5. But, how did it actually turn out? When the Israelites who lived a nomadic life in the wilderness established themselves in the promised land and held down a farming life there, they strongly felt the influence of the agricultural worship of the gods of Canaan and Baal worship. The underpinning for their daily lives stopped being God's love and election for them. Then, rather than the fact that God sought, loved, and chose them, what they could get became more important. The harvest itself, its abundance and the stability of their daily lives became the focus of paramount importance. The mistaken orientation of these people had actually already begun since the wilderness period. It says, "However, they went to Baal Peor." This event is recorded in Numbers chapter twenty-five. It reads as follows, "When Israel sojourned in Shittim, the people did their first act of infidelity by following the daughters of Moab. When the daughters presented sacrifices to their gods, they invited the people and the people took part in their dinners and worshipped the gods of the daughters. Israel, thus, yearned for Baal of Peor and the Lord became indignant with Israel," (Numbers 25:1).

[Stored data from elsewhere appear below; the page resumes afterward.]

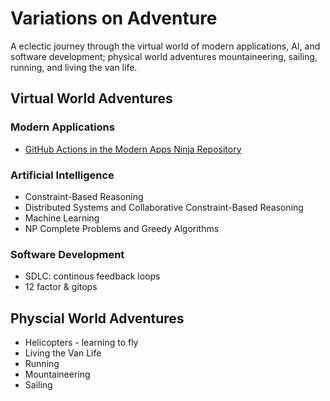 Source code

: #  Variations on Adventure
A eclectic journey through the virtual world of modern applications, AI, and software development; physical world adventures mountaineering, sailing, running, and living the van life.

## Virtual World Adventures

### Modern Applications
* [GitHub Actions in the Modern Apps Ninja Repository](ninjaActions/NinjaGitHubActions.md)

### Artificial Intelligence
* Constraint-Based Reasoning
* Distributed Systems and Collaborative Constraint-Based Reasoning
* Machine Learning
* NP Complete Problems and Greedy Algorithms


### Software Development
* SDLC: continous feedback loops
* 12 factor & gitops


## Physcial World Adventures

* Helicopters - learning to fly
* Living the Van Life
* Running
* Mountaineering
* Sailing



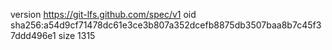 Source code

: version https://git-lfs.github.com/spec/v1
oid sha256:a54d9cf71478dc61e3ce3b807a352dcefb8875db3507baa8b7c45f37ddd496e1
size 1315
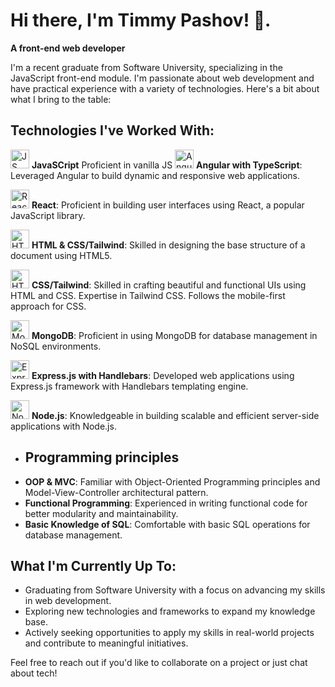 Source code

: 
# Hi there, I'm Timmy Pashov! 👋.
**A front-end web developer**

I'm a recent graduate from Software University, specializing in the JavaScript front-end module. I'm passionate about web development and have practical experience with a variety of technologies. Here's a bit about what I bring to the table:

## Technologies I've Worked With:
  <img src="https://cdn.worldvectorlogo.com/logos/javascript-1.svg" alt="JS logo" width="30" height="30"> **JavaSCript**
  Proficient in vanilla JS
 <img src="https://angular.io/assets/images/logos/angular/angular.svg" alt="Angular Logo" width="30" height="30"> **Angular with TypeScript**: 
  Leveraged Angular to build dynamic and responsive web applications.
  
 <img src="https://upload.wikimedia.org/wikipedia/commons/a/a7/React-icon.svg" alt="React Logo" width="30" height="30"> **React**: 
  Proficient in building user interfaces using React, a popular JavaScript library.
  
 <img src="https://upload.wikimedia.org/wikipedia/commons/6/61/HTML5_logo_and_wordmark.svg" alt="HTML5 Logo" width="30" height="30"> **HTML & CSS/Tailwind**: 
  Skilled in designing the base structure of a document using HTML5.
  
 <img src="https://upload.wikimedia.org/wikipedia/commons/6/62/CSS3_logo.svg" alt="HTML5 Logo" width="30" height="30"> **CSS/Tailwind**: 
  Skilled in crafting beautiful and functional UIs using HTML and CSS. 
  Expertise in Tailwind CSS. Follows the mobile-first approach for CSS.

 <img src="https://www.vectorlogo.zone/logos/mongodb/mongodb-icon.svg" alt="MongoDB Logo" width="30" height="30"> **MongoDB**: 
  Proficient in using MongoDB for database management in NoSQL environments.
  
 <img src="https://upload.wikimedia.org/wikipedia/commons/6/64/Expressjs.png" alt="Express.js Logo" width="30" height="30"> **Express.js with Handlebars**: 
  Developed web applications using Express.js framework with Handlebars templating engine.
  
 <img src="https://upload.wikimedia.org/wikipedia/commons/d/d9/Node.js_logo.svg" alt="Node.js Logo" width="30" height="30"> **Node.js**: 
  Knowledgeable in building scalable and efficient server-side applications with Node.js.
  
- ## Programming principles
- **OOP & MVC**: Familiar with Object-Oriented Programming principles and Model-View-Controller architectural pattern.
- **Functional Programming**: Experienced in writing functional code for better modularity and maintainability.
- **Basic Knowledge of SQL**: Comfortable with basic SQL operations for database management.

## What I'm Currently Up To:

- Graduating from Software University with a focus on advancing my skills in web development.
- Exploring new technologies and frameworks to expand my knowledge base.
- Actively seeking opportunities to apply my skills in real-world projects and contribute to meaningful initiatives.



Feel free to reach out if you'd like to collaborate on a project or just chat about tech!


<!--
**TimiPashov/TimiPashov** is a ✨ _special_ ✨ repository because its `README.md` (this file) appears on your GitHub profile.

Here are some ideas to get you started:

- 🔭 I’m currently working on ...
- 🌱 I’m currently learning ...
- 👯 I’m looking to collaborate on ...
- 🤔 I’m looking for help with ...
- 💬 Ask me about ...
- 📫 How to reach me: ...
- 😄 Pronouns: ...
- ⚡ Fun fact: ...
-->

6. Concerning them the Lord said, "As they loved it, they turned themselves over to shameful things more and more and became detestable." [We see] the figure of a people who only sought for fulfillment in their pleasures right now and in their happiness right now and who could care less about all the miracles of salvation that came by the grace of the Lord, or his election based on his love, or the faithfulness that the Lord showed them. Thus, as we see more and more from God's perspective [we see] the figure of these [people] turning themselves over to shameful things and becoming more detestable. We could so easily judge them as the most foolish of all people in the Old Testament! I think that the sighing of God, which sighed over their creeping into a state of detestability without even knowing it though they once were God's pleasure as the first figs, is many times a sigh for us.
The Sacrificed Children
7. The Lord could not avoid giving this announcement against the people of Israel for the way they were. Please look at chapter nine and beginning with verse eleven.
8.
"The glory of Ephraim flies away like a bird.
There will be no more births, no more pregnancies, not even conceptions.

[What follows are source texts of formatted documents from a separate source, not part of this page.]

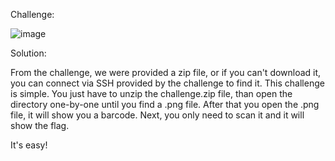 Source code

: Challenge:

![image](https://github.com/user-attachments/assets/480d7469-f0de-40e8-bc20-f44739770570)


Solution:

From the challenge, we were provided a zip file, or if you can't download it, you can connect via SSH provided by the challenge to find it.
This challenge is simple. You just have to unzip the challenge.zip file, than open the directory one-by-one until you find a .png file. After that you open the .png file, it will show you a barcode. Next, you only need to scan it and it will show the flag.

It's easy!
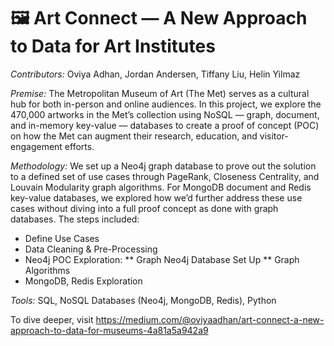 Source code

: # 🖼️  Art Connect — A New Approach to Data for Art Institutes

*Contributors:* Oviya Adhan, Jordan Andersen, Tiffany Liu, Helin Yilmaz

*Premise:* The Metropolitan Museum of Art (The Met) serves as a cultural hub for both in-person and online audiences. In this project, we explore the 470,000 artworks in the Met’s collection using NoSQL — graph, document, and in-memory key-value — databases to create a proof of concept (POC) on how the Met can augment their research, education, and visitor-engagement efforts.

*Methodology:* We set up a Neo4j graph database to prove out the solution to a defined set of use cases through PageRank, Closeness Centrality, and Louvain Modularity graph algorithms. For MongoDB document and Redis key-value databases, we explored how we’d further address these use cases without diving into a full proof concept as done with graph databases. The steps included:
* Define Use Cases
* Data Cleaning & Pre-Processing
* Neo4j POC Exploration:
** Graph Neo4j Database Set Up
** Graph Algorithms
* MongoDB, Redis Exploration

*Tools:* SQL, NoSQL Databases (Neo4j, MongoDB, Redis), Python

To dive deeper, visit https://medium.com/@oviyaadhan/art-connect-a-new-approach-to-data-for-museums-4a81a5a942a9
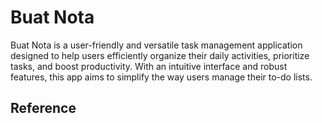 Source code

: # Buat Nota
Buat Nota is a user-friendly and versatile task management application designed to help users efficiently organize their daily activities, prioritize tasks, and boost productivity. With an intuitive interface and robust features, this app aims to simplify the way users manage their to-do lists.


## Reference 




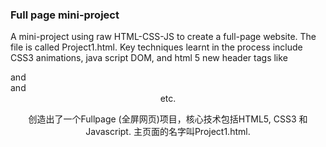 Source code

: ### Full page mini-project

A mini-project using raw HTML-CSS-JS to create a full-page website. The file is called Project1.html. Key techniques learnt in the process include CSS3 animations, java script DOM,
and html 5 new header tags like <nav> and <section> and <header> etc.

创造出了一个Fullpage (全屏网页)项目，核心技术包括HTML5, CSS3 和Javascript. 主页面的名字叫Project1.html.

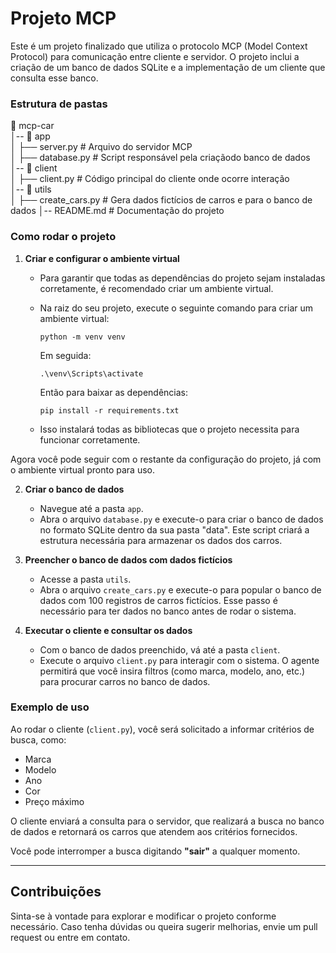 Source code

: # Projeto MCP

Este é um projeto finalizado que utiliza o protocolo MCP (Model Context Protocol) para comunicação entre cliente e servidor. O projeto inclui a criação de um banco de dados SQLite e a implementação de um cliente que consulta esse banco.

### Estrutura de pastas

📁 mcp-car   
│-- 📂 app  
│   ├── server.py  # Arquivo do servidor MCP   
│   ├── database.py  # Script responsável pela criaçãodo banco de dados  
│-- 📂 client  
│   ├── client.py  # Código principal do cliente onde ocorre interação  
│-- 📂 utils  
│   ├── create_cars.py  # Gera dados fictícios de carros e para o banco de dados
│-- README.md  # Documentação do projeto

### Como rodar o projeto

1. **Criar e configurar o ambiente virtual**

   - Para garantir que todas as dependências do projeto sejam instaladas corretamente, é recomendado criar um ambiente virtual. 
   - Na raiz do seu projeto, execute o seguinte comando para criar um ambiente virtual:

      `python -m venv venv`
   
      Em seguida:
      
      `.\venv\Scripts\activate`

      Então para baixar as dependências:

      `pip install -r requirements.txt`
   - Isso instalará todas as bibliotecas que o projeto necessita para funcionar corretamente.

Agora você pode seguir com o restante da configuração do projeto, já com o ambiente virtual pronto para uso.


2. **Criar o banco de dados**
   - Navegue até a pasta `app`.
   - Abra o arquivo `database.py` e execute-o para criar o banco de dados no formato SQLite dentro da sua pasta "data". Este script criará a estrutura necessária para armazenar os dados dos carros.

3. **Preencher o banco de dados com dados fictícios**
   - Acesse a pasta `utils`.
   - Abra o arquivo `create_cars.py` e execute-o para popular o banco de dados com 100 registros de carros fictícios. Esse passo é necessário para ter dados no banco antes de rodar o sistema.

4. **Executar o cliente e consultar os dados**
   - Com o banco de dados preenchido, vá até a pasta `client`.
   - Execute o arquivo `client.py` para interagir com o sistema. O agente permitirá que você insira filtros (como marca, modelo, ano, etc.) para procurar carros no banco de dados.

### Exemplo de uso

Ao rodar o cliente (`client.py`), você será solicitado a informar critérios de busca, como:

- Marca
- Modelo
- Ano
- Cor
- Preço máximo

O cliente enviará a consulta para o servidor, que realizará a busca no banco de dados e retornará os carros que atendem aos critérios fornecidos.

Você pode interromper a busca digitando **"sair"** a qualquer momento.

---

## Contribuições

Sinta-se à vontade para explorar e modificar o projeto conforme necessário. Caso tenha dúvidas ou queira sugerir melhorias, envie um pull request ou entre em contato.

Even if they raise a child,
I will snatch it away leaving none.
If I leave them,
How disastrous would that be?
As Tyrus, which is enclosed by borders,
I have considered Ephraim.
But, Ephraim had to present
His own children as victims.
O Lord, please give them
What you wanted to give them.
Please give them
Wombs that won't yield one child and give them dried up breasts," (9:11-14).
9. What is spoken here taking up a lot of words is, to be brief, about how that there would be no future for Israel. They sought to continue to live in the promised land. They sought for a secured lifestyle. Because of that they sought for needed abundance. But, when they treated their relationship with God like dirt in the way they sought for these things, they instead shut out their own futures. The people thought that their futures were opened by getting the things they looked for. But, since to get those things meant the price of selling out on God's love, their futures were closed down instead. Therefore, it says, "If I leave them, how disastrous would that be? The real disaster for them would be when God left them.

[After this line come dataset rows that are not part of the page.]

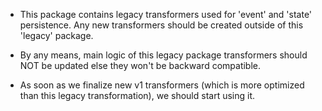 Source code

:* This package contains legacy transformers used for 'event' and 'state' persistence. 
Any new transformers should be created outside of this 'legacy' package.

* By any means, main logic of this legacy package transformers should NOT be updated else they won't be backward compatible.

* As soon as we finalize new v1 transformers (which is more optimized than this legacy transformation),
we should start using it. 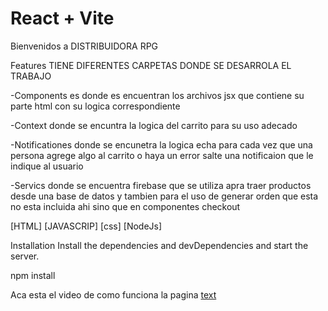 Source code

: # React + Vite

Bienvenidos a DISTRIBUIDORA RPG

Features
TIENE DIFERENTES CARPETAS DONDE SE DESARROLA EL TRABAJO

-Components es donde es encuentran los archivos jsx que contiene su parte html con su logica correspondiente

-Context donde se encuntra la logica del carrito para su uso adecado

-Notificationes donde se encunetra la logica echa para cada vez que una persona agrege algo al carrito o haya un error salte una notificaion que le indique al usuario

-Servics donde se encuentra firebase que se utiliza apra traer productos desde una base de datos y tambien para el uso de generar orden que esta no esta incluida ahi sino que en componentes checkout



[HTML]
[JAVASCRIP]
[css]
[NodeJs]

Installation
Install the dependencies and devDependencies and start the server.

npm install

Aca esta el video de como funciona la pagina 
[text](../../Downloads/recording.mkv) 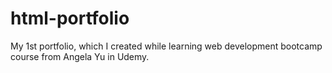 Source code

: # html-portfolio
My 1st portfolio, which I created while learning web development bootcamp course from Angela Yu  in Udemy.
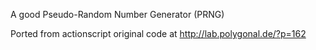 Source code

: 

A good Pseudo-Random Number Generator (PRNG)

Ported from actionscript original code at http://lab.polygonal.de/?p=162

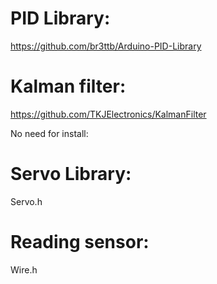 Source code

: # PID Library:
https://github.com/br3ttb/Arduino-PID-Library

# Kalman filter:
https://github.com/TKJElectronics/KalmanFilter



No need for install:

# Servo Library:
Servo.h

# Reading sensor:
Wire.h
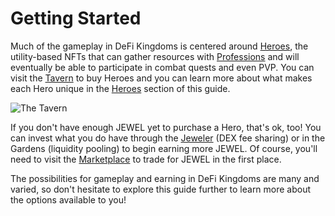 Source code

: # Getting Started

Much of the gameplay in DeFi Kingdoms is centered around [Heroes](heroes/), the utility-based NFTs that can gather resources with [Professions](professions/) and will eventually be able to participate in combat quests and even PVP. You can visit the [Tavern](tavern.md) to buy Heroes and you can learn more about what makes each Hero unique in the [Heroes](heroes/) section of this guide.

![The Tavern](../../.gitbook/assets/Tavern.JPG)

If you don't have enough JEWEL yet to purchase a Hero, that's ok, too! You can invest what you do have through the [Jeweler](jeweler.md) (DEX fee sharing) or in the Gardens (liquidity pooling) to begin earning more JEWEL. Of course, you'll need to visit the [Marketplace](marketplace.md) to trade for JEWEL in the first place.

The possibilities for gameplay and earning in DeFi Kingdoms are many and varied, so don't hesitate to explore this guide further to learn more about the options available to you!
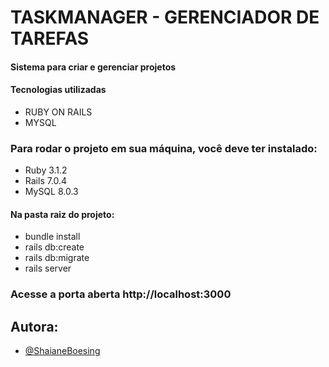 # TASKMANAGER - GERENCIADOR DE TAREFAS
#### Sistema para criar e gerenciar projetos
#### Tecnologias utilizadas
- RUBY ON RAILS
- MYSQL


### Para rodar o projeto em sua máquina, você deve ter instalado:
- Ruby 3.1.2
- Rails 7.0.4
- MySQL 8.0.3

#### Na pasta raiz do projeto:
- bundle install
- rails db:create
- rails db:migrate
- rails server

### Acesse a porta aberta http://localhost:3000

## Autora:

- [@ShaianeBoesing](https://github.com/ShaianeBoesing)


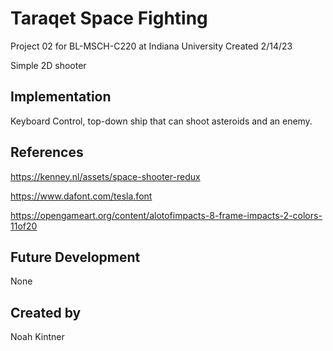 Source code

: # Taraqet Space Fighting

Project 02 for BL-MSCH-C220 at Indiana University Created 2/14/23

Simple 2D shooter

## Implementation
Keyboard Control, top-down ship that can shoot asteroids and an enemy.

## References
https://kenney.nl/assets/space-shooter-redux

https://www.dafont.com/tesla.font

https://opengameart.org/content/alotofimpacts-8-frame-impacts-2-colors-11of20

## Future Development
None

## Created by 
Noah Kintner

10. The Lord says, "Even if they raise a child, I will snatch it away leaving none." What a dreadful expression! Many people must certainly feel repulsion towards such an expression. But, this was the truth. People try to secure prosperity, peace, and happiness for their children. But, if they live with their backs turned to God's will, they instead rob from their children's futures. It is the children who always get sacrificed. The text says, "Ephraim had to present his own children as victims." It is the fault of none but the parental generation that makes the children have a miserable "victim" existence.
11. When you think about this, you might even say they would be happier not to have any kids to start with. The prophet Hosea must have felt like that. He must have foreseen specifically that there would be a foreign enemy invasion and the state's destruction. The next generation would be killed or would have to live as captives. He could not help bemoan this tragedy. Therefore, he could not help but pray, "Please give them wombs that won't yield one child and give them dried up breasts."
12. Such thoughts may lie at the bottom of our hearts. Even if it doesn't appear in the words of such a prayer like that, can any body in this time period really claim they have a future, and that the children born here on will be truly happy? [When it says,] "Ephraim had to present his own children as victims," it isn't some kind of saying of old time Israel. Children of a generation separated from God are always a pity. This country is also the same. The church is not excluded either. Unless we too truly return to God, our own descendants won't have a tomorrow. If we look down on God's love and blessing of election and pursue heartily after godless things, the next generation will be sacrificed. In departing from God there is no hope of a future for us.
All The Evil Is In Gilgal
13. In addition the Lord says through Hosea:
14.
"All their evil is in Gilgal.
I really hate them there.
Because of their evil deeds, I will drive them from my house,
I love them no more.
The high officials are all rebellious against me.
Ephraim is defeated.
Their root is dried up and will never yield fruit.
Even if they bear a child
I will kill the fruit of their womb, their beloved son.
My God dismisses them
Because they wouldn't listen to Him.
They will become wanderers in different nations," (9:15-17).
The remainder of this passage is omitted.